How We Built and Deployed PageSpeed by DeployHQ: A Modern Docker-Based Architecture

Devops & Infrastructure, Docker, Launches, and Tips & Tricks

How We Built and Deployed PageSpeed by DeployHQ: A Modern Docker-Based Architecture

At DeployHQ, we practice what we preach. When we decided to build PageSpeed by DeployHQ—a free web performance analysis tool—we wanted to showcase a modern, production-ready deployment workflow that demonstrates the power of automated deployments.

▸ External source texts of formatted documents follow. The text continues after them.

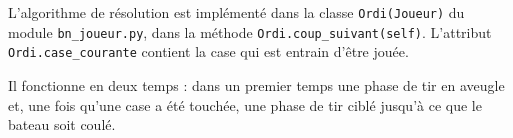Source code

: L'algorithme de résolution est implémenté dans la classe \texttt{Ordi(Joueur)} du module \texttt{bn\_joueur.py}, dans la méthode \texttt{Ordi.coup\_suivant(self)}. L'attribut \texttt{Ordi.case\_courante} contient la case qui est entrain d'être jouée.

Il fonctionne en deux temps : dans un premier temps une phase de tir en aveugle et, une fois qu'une case a été touchée, une phase de tir ciblé jusqu'à ce que le bateau soit coulé.

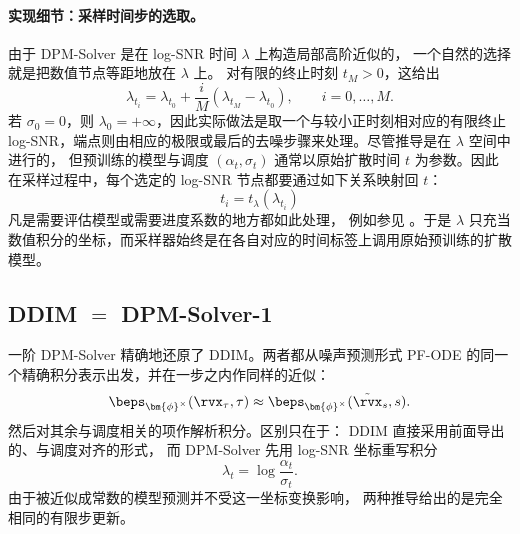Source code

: \paragraph{实现细节：采样时间步的选取。}
由于 DPM-Solver 是在 log-SNR 时间 $\lambda$ 上构造局部高阶近似的，
一个自然的选择就是把数值节点等距地放在 $\lambda$ 上。
对有限的终止时刻 $t_M>0$，这给出
\[
\lambda_{t_i}
=
\lambda_{t_0}
+
\frac{i}{M}
\left(
\lambda_{t_M}-\lambda_{t_0}
\right),
\qquad
i=0,\ldots,M.
\]
若 $\sigma_0=0$，则 $\lambda_0=+\infty$，因此实际做法是取一个与较小正时刻相对应的有限终止 log-SNR，端点则由相应的极限或最后的去噪步骤来处理。尽管推导是在 $\lambda$ 空间中进行的，
但预训练的模型与调度 $(\alpha_t,\sigma_t)$ 通常以原始扩散时间
$t$ 为参数。因此在采样过程中，每个选定的 log-SNR 节点都要通过如下关系映射回 $t$：
\[
t_i=t_\lambda(\lambda_{t_i})
\]
凡是需要评估模型或需要进度系数的地方都如此处理，
例如参见 。于是 $\lambda$ 只充当
数值积分的坐标，而采样器始终是在各自对应的时间标签上调用原始预训练的扩散模型。


\subsection{DDIM $=$ DPM-Solver-1}
\label{subsec:ddim=dpm-solver-1}

一阶 DPM-Solver 精确地还原了 DDIM。两者都从噪声预测形式
PF-ODE 的同一个精确积分表示出发，并在一步之内作同样的近似：
\[
\beps_{\bm{\phi}^\times}(\rvx_\tau,\tau)
\approx
\beps_{\bm{\phi}^\times}(\tilde\rvx_s,s).
\]
然后对其余与调度相关的项作解析积分。区别只在于：
DDIM 直接采用前面导出的、与调度对齐的形式，
而 DPM-Solver 先用 log-SNR 坐标重写积分
\[
\lambda_t
=
\log\frac{\alpha_t}{\sigma_t}.
\]
由于被近似成常数的模型预测并不受这一坐标变换影响，
两种推导给出的是完全相同的有限步更新。



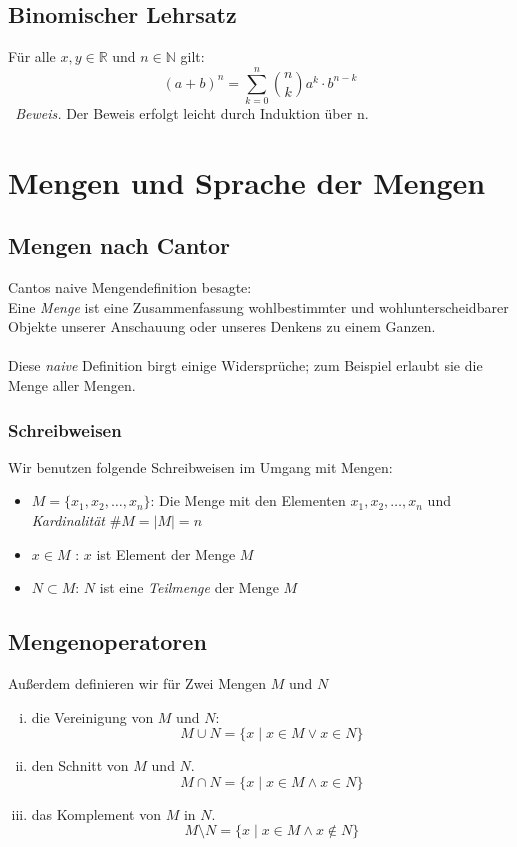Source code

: \documentclass{scrreprt}
\newenvironment{proof}{\emph{\ Beweis.}}{}
\newcommand{\NN}{\mathbb{N}}
\newcommand{\RR}{\mathbb{R}}
\begin{document}
	\section{Binomischer Lehrsatz}
	Für alle $x, y \in \RR$ und $n \in \NN$ gilt:
	\begin{equation*}
		(a+b)^n = \sum\limits_{k=0}^n \binom{n}{k} a^k \cdot b^{n-k}
	\end{equation*}
	\begin{proof}
		Der Beweis erfolgt leicht durch Induktion über n.
	\end{proof}

	\chapter{Mengen und Sprache der Mengen}

	\section{Mengen nach Cantor}
	Cantos naive Mengendefinition besagte:\\
	Eine \emph{Menge} ist eine Zusammenfassung wohlbestimmter und wohlunterscheidbarer Objekte unserer Anschauung oder unseres Denkens zu einem Ganzen.\\ \\
	Diese \emph{naive} Definition birgt einige Widersprüche; zum Beispiel erlaubt sie die Menge aller Mengen.	

	\subsection{Schreibweisen}
	Wir benutzen folgende Schreibweisen im Umgang mit Mengen:
	\begin{itemize}
		\item
			$M = \lbrace x_1, x_2, \dots , x_n\rbrace$: Die Menge mit den Elementen $x_1, x_2, \dots, x_n$ und \emph{Kardinalität} $\# M = |M| = n$
		\item
			$x \in M$ : $x$ ist Element der Menge $M$
		\item
			$N \subset M$: $N$ ist eine \emph{Teilmenge} der Menge $M$
	\end{itemize}

	\section{Mengenoperatoren}
	Außerdem definieren wir für Zwei Mengen $M$ und $N$
	\begin{enumerate}[i)]
		\item
			die Vereinigung von $M$ und $N$:\\
			\[
				M \cup N = \lbrace x \mid x \in M \lor x \in N \rbrace
			\]
		\item
			den Schnitt von $M$ und $N$.
			\[
				M \cap N = \lbrace x \mid x \in M \land x \in N \rbrace
			\]
		\item
			das Komplement von $M$ in $N$.
			\[
				M \setminus N = \lbrace x \mid x \in M \land x \notin N \rbrace
			\]
	\end{enumerate}
\end{document}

In this post, we'll walk you through the technical architecture and deployment strategy we used to get PageSpeed from development to production. For more details on what PageSpeed can do for your websites, check out our introduction to PageSpeed by DeployHQ.

The Challenge

We needed to build a web performance analyzer that:

  • Analyzes websites using Google PageSpeed Insights
  • Provides AI-powered recommendations
  • Handles SSL certificates automatically
  • Deploys with zero downtime
  • Scales efficiently on a simple Ubuntu VPS

The result is a clean, containerized application that demonstrates best practices in modern deployment workflows.

Architecture Overview

PageSpeed runs on a straightforward three-tier architecture:

Internet → Traefik (HTTPS/443) → Next.js App (:4000) → PostgreSQL (:5432)
                 ↓
          Let's Encrypt SSL

The Stack

Frontend & Backend: Next.js 15 with Server-Side Rendering and React 19

  • Built with the App Router for modern React patterns
  • Server-side rendering for SEO-optimized analysis results
  • Turbopack for blazing-fast development builds

Reverse Proxy: Traefik v3

  • Automatic Let's Encrypt SSL certificate management
  • Zero-configuration HTTPS with HTTP-01 challenge validation
  • Automatic certificate renewal every 60 days

Database: PostgreSQL 15

  • Persistent storage for analysis sessions
  • Internal Docker network (never exposed to internet)
  • Daily automated backups via cron

Container Orchestration: Docker Compose

  • Simple, declarative infrastructure as code
  • Production and development parity
  • Easy rollbacks and version management

Why This Stack?

Traefik for SSL Management

One of our favorite aspects of this setup is Traefik's automatic SSL certificate handling. When you first access the domain, Traefik:

  1. Requests a certificate from Let's Encrypt
  2. Validates domain ownership via HTTP-01 challenge (port 80 must be open)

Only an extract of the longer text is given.